> [SOURCE MATERIAL]
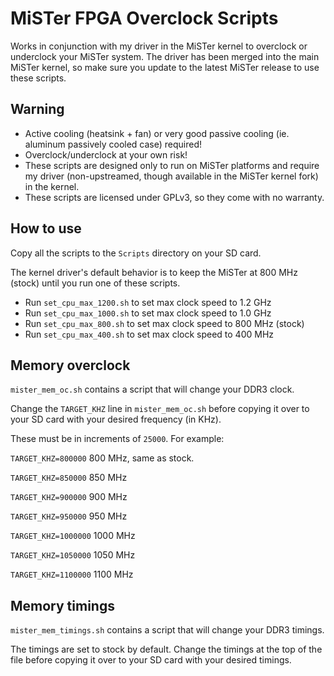 # MiSTer FPGA Overclock Scripts

Works in conjunction with my driver in the MiSTer kernel to overclock or underclock your MiSTer system. The driver has been merged into the main MiSTer kernel, so make sure you update to the latest MiSTer release to use these scripts.

## Warning
- Active cooling (heatsink + fan) or very good passive cooling (ie. aluminum passively cooled case) required!
- Overclock/underclock at your own risk!
- These scripts are designed only to run on MiSTer platforms and require my driver (non-upstreamed, though available in the MiSTer kernel fork) in the kernel.
- These scripts are licensed under GPLv3, so they come with no warranty.

## How to use
Copy all the scripts to the `Scripts` directory on your SD card.

The kernel driver's default behavior is to keep the MiSTer at 800 MHz (stock) until you run one of these scripts.

- Run `set_cpu_max_1200.sh` to set max clock speed to 1.2 GHz
- Run `set_cpu_max_1000.sh` to set max clock speed to 1.0 GHz
- Run `set_cpu_max_800.sh` to set max clock speed to 800 MHz (stock)
- Run `set_cpu_max_400.sh` to set max clock speed to 400 MHz

## Memory overclock
`mister_mem_oc.sh` contains a script that will change your DDR3 clock.

Change the `TARGET_KHZ` line in `mister_mem_oc.sh` before copying it over to your SD card with your desired frequency (in KHz).

These must be in increments of `25000`. For example:

`TARGET_KHZ=800000` 800 MHz, same as stock.

`TARGET_KHZ=850000` 850 MHz

`TARGET_KHZ=900000` 900 MHz

`TARGET_KHZ=950000` 950 MHz

`TARGET_KHZ=1000000` 1000 MHz

`TARGET_KHZ=1050000` 1050 MHz

`TARGET_KHZ=1100000` 1100 MHz

## Memory timings
`mister_mem_timings.sh` contains a script that will change your DDR3 timings.

The timings are set to stock by default. Change the timings at the top of the file before copying it over to your SD card with your desired timings.
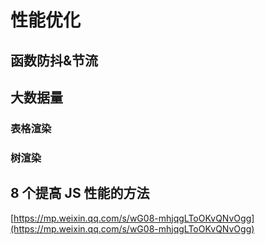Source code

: 
# 性能优化

## 函数防抖&节流

## 大数据量

### 表格渲染

### 树渲染

## 8 个提高 JS 性能的方法

[https://mp.weixin.qq.com/s/wG08-mhjqgLToOKvQNvOgg](https://mp.weixin.qq.com/s/wG08-mhjqgLToOKvQNvOgg)
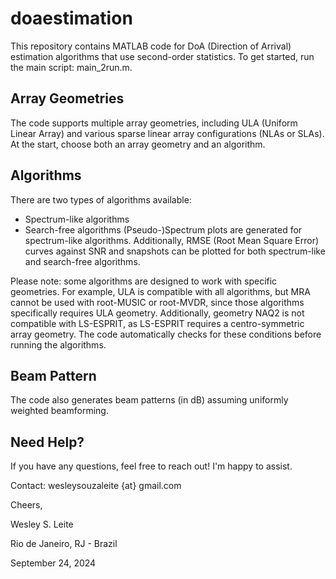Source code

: # doaestimation
This repository contains MATLAB code for DoA (Direction of Arrival) estimation algorithms that use second-order statistics. To get started, run the main script: main_2run.m.

## Array Geometries
The code supports multiple array geometries, including ULA (Uniform Linear Array) and various sparse linear array configurations (NLAs or SLAs). At the start, choose both an array geometry and an algorithm.

## Algorithms
There are two types of algorithms available:
- Spectrum-like algorithms
- Search-free algorithms
(Pseudo-)Spectrum plots are generated for spectrum-like algorithms. Additionally, RMSE (Root Mean Square Error) curves against SNR and snapshots can be plotted for both spectrum-like and search-free algorithms.

Please note: some algorithms are designed to work with specific geometries. For example, ULA is compatible with all algorithms, but MRA cannot be used with root-MUSIC or root-MVDR, since those algorithms specifically requires ULA geometry.
Additionally, geometry NAQ2 is not compatible with LS-ESPRIT, as LS-ESPRIT requires a centro-symmetric array geometry. The code automatically checks for these conditions before running the algorithms.

## Beam Pattern
The code also generates beam patterns (in dB) assuming uniformly weighted beamforming.

## Need Help?
If you have any questions, feel free to reach out! I'm happy to assist.

Contact: wesleysouzaleite {at} gmail.com

Cheers,

Wesley S. Leite

Rio de Janeiro, RJ - Brazil

September 24, 2024

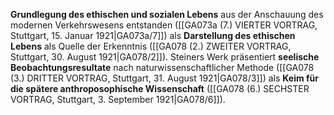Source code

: 
**Grundlegung des ethischen und sozialen Lebens** aus der Anschauung des modernen Verkehrswesens entstanden ([[GA073a (7.) VIERTER VORTRAG, Stuttgart, 15. Januar 1921|GA073a/7]]) als **Darstellung des ethischen Lebens** als Quelle der Erkenntnis ([[GA078 (2.) ZWEITER VORTRAG, Stuttgart, 30. August 1921|GA078/2]]). Steiners Werk präsentiert **seelische Beobachtungsresultate** nach naturwissenschaftlicher Methode ([[GA078 (3.) DRITTER VORTRAG, Stuttgart, 31. August 1921|GA078/3]]) als **Keim für die spätere anthroposophische Wissenschaft** ([[GA078 (6.) SECHSTER VORTRAG, Stuttgart, 3. September 1921|GA078/6]]).
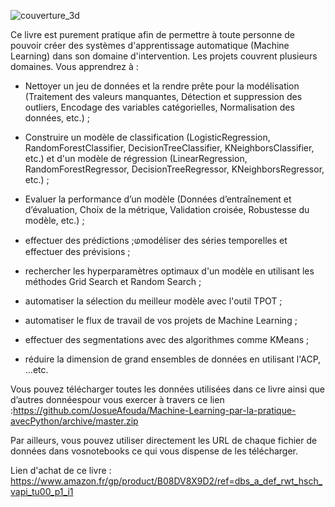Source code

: ![couverture_3d](https://user-images.githubusercontent.com/50743783/221592040-da5f5715-ec85-4fcf-96ba-a93663dc6e2b.png)

Ce livre est purement pratique afin de permettre à toute personne de pouvoir créer des systèmes d'apprentissage automatique (Machine Learning) dans son domaine d'intervention. Les projets couvrent plusieurs domaines. Vous apprendrez à :

* Nettoyer un jeu de données et la rendre prête pour la modélisation (Traitement des valeurs manquantes, Détection et suppression des outliers, Encodage des variables catégorielles, Normalisation des données, etc.) ;

* Construire un modèle de classification (LogisticRegression, RandomForestClassifier, DecisionTreeClassifier, KNeighborsClassifier, etc.) et d'un modèle de régression (LinearRegression, RandomForestRegressor, DecisionTreeRegressor, KNeighborsRegressor, etc.) ;

* Evaluer la performance d’un modèle (Données d’entraînement et d’évaluation, Choix de la métrique, Validation croisée, Robustesse du modèle, etc.) ;

* effectuer des prédictions ;ⱷmodéliser des séries temporelles et effectuer des prévisions ;

* rechercher les hyperparamètres optimaux d'un modèle en utilisant les méthodes Grid Search et Random Search ;

* automatiser la sélection du meilleur modèle avec l'outil TPOT ;

* automatiser le flux de travail de vos projets de Machine Learning ;

* effectuer des segmentations avec des algorithmes comme KMeans ;

* réduire la dimension de grand ensembles de données en utilisant l'ACP, ...etc.

Vous pouvez télécharger toutes les données utilisées dans ce livre ainsi que d’autres donnéespour vous exercer à travers ce lien :https://github.com/JosueAfouda/Machine-Learning-par-la-pratique-avecPython/archive/master.zip

Par ailleurs, vous pouvez utiliser directement les URL de chaque fichier de données dans vosnotebooks ce qui vous dispense de les télécharger.

Lien d'achat de ce livre : https://www.amazon.fr/gp/product/B08DV8X9D2/ref=dbs_a_def_rwt_hsch_vapi_tu00_p1_i1
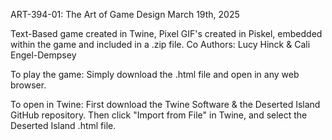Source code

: ART-394-01: The Art of Game Design
March 19th, 2025

Text-Based game created in Twine, Pixel GIF's created in Piskel, embedded within the game and included in a .zip file.
Co Authors: Lucy Hinck & Cali Engel-Dempsey

To play the game:
Simply download the .html file and open in any web browser. 

To open in Twine: 
First download the Twine Software & the Deserted Island GitHub repository. Then click "Import from File" in Twine, and select the Deserted Island .html file. 
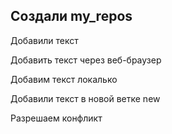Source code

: ﻿## Создали my_repos

Добавили текст

Добавить текст через веб-браузер


Добавим текст локалько 

Добавили текст в новой ветке new

Разрешаем конфликт 
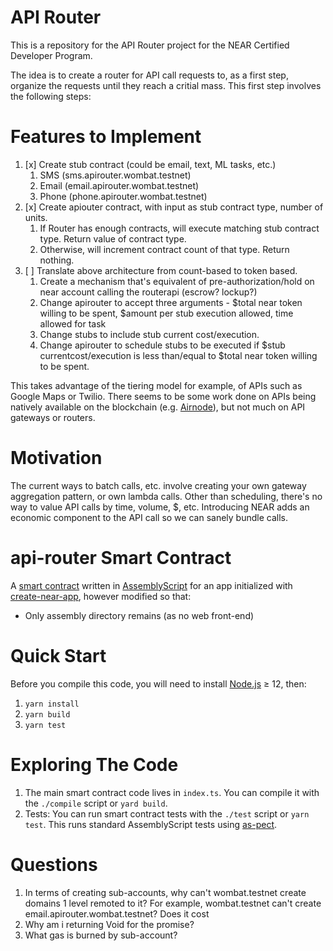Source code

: # API Router

This is a repository for the API Router project for the NEAR Certified Developer Program.

The idea is to create a router for API call requests to, as a first step, organize the requests until they reach a critial mass. This first step involves the following steps:

# Features to Implement

1. [x] Create stub contract (could be email, text, ML tasks, etc.)
   1. SMS (sms.apirouter.wombat.testnet)
   2. Email (email.apirouter.wombat.testnet)
   3. Phone (phone.apirouter.wombat.testnet)
2. [x] Create apiouter contract, with input as stub contract type, number of units.
   1. If Router has enough contracts, will execute matching stub contract type. Return value of contract type.
   2. Otherwise, will increment contract count of that type. Return nothing.
3. [ ] Translate above architecture from count-based to token based.
   1. Create a mechanism that's equivalent of pre-authorization/hold on near account calling the routerapi (escrow? lockup?)
   2. Change apirouter to accept three arguments - $total near token willing to be spent, $amount per stub execution allowed, time allowed for task
   3. Change stubs to include stub current cost/execution.
   4. Change apirouter to schedule stubs to be executed if $stub currentcost/execution is less than/equal to $total near token willing to be spent.

This takes advantage of the tiering model for example, of APIs such as Google Maps or Twilio. There seems to be some work done on
APIs being natively available on the blockchain (e.g. [Airnode](https://medium.com/api3/airnode-the-api-gateway-for-blockchains-8b07ff136840)),
but not much on API gateways or routers.

# Motivation

The current ways to batch calls, etc. involve creating your own gateway aggregation pattern, or own lambda calls. Other than scheduling, there's
no way to value API calls by time, volume, $, etc. Introducing NEAR adds an economic component to the API call so we can sanely bundle calls.

# api-router Smart Contract

A [smart contract] written in [AssemblyScript] for an app initialized with [create-near-app], however modified so that:

- Only assembly directory remains (as no web front-end)

# Quick Start

Before you compile this code, you will need to install [Node.js] ≥ 12, then:

1. `yarn install`
2. `yarn build`
3. `yarn test`

# Exploring The Code

1. The main smart contract code lives in `index.ts`. You can compile
   it with the `./compile` script or `yard build`.
2. Tests: You can run smart contract tests with the `./test` script or `yarn test`. This runs
   standard AssemblyScript tests using [as-pect].

[smart contract]: https://docs.near.org/docs/develop/contracts/overview
[assemblyscript]: https://www.assemblyscript.org/
[create-near-app]: https://github.com/near/create-near-app
[node.js]: https://nodejs.org/en/download/package-manager/
[as-pect]: https://www.npmjs.com/package/@as-pect/cli

# Questions

1. In terms of creating sub-accounts, why can't wombat.testnet create domains 1 level remoted to it? For example, wombat.testnet can't create email.apirouter.wombat.testnet? Does it cost
2. Why am i returning Void for the promise?
3. What gas is burned by sub-account?
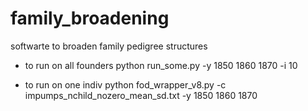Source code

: # family_broadening
softwarte to broaden family pedigree structures

- to run on all founders 
python run_some.py -y 1850 1860 1870 -i 10

- to run on one indiv
python fod_wrapper_v8.py -c impumps_nchild_nozero_mean_sd.txt -y 1850 1860 1870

> [WORK REQUIRED] What are the lines in the records above, word for word, from the one containing "Simply download the" through the one containing "The idea is", both ends included and pictures left out?

> [SOLUTION TO THIS PROBLEM]
Simply download the .html file and open in any web browser. 

To open in Twine: 
First download the Twine Software & the Deserted Island GitHub repository. Then click "Import from File" in Twine, and select the Deserted Island .html file. 
Source code

: ﻿## Создали my_repos

Добавили текст

Добавить текст через веб-браузер


Добавим текст локалько 

Добавили текст в новой ветке new

Разрешаем конфликт 
Source code

: # API Router

This is a repository for the API Router project for the NEAR Certified Developer Program.

The idea is to create a router for API call requests to, as a first step, organize the requests until they reach a critial mass. This first step involves the following steps:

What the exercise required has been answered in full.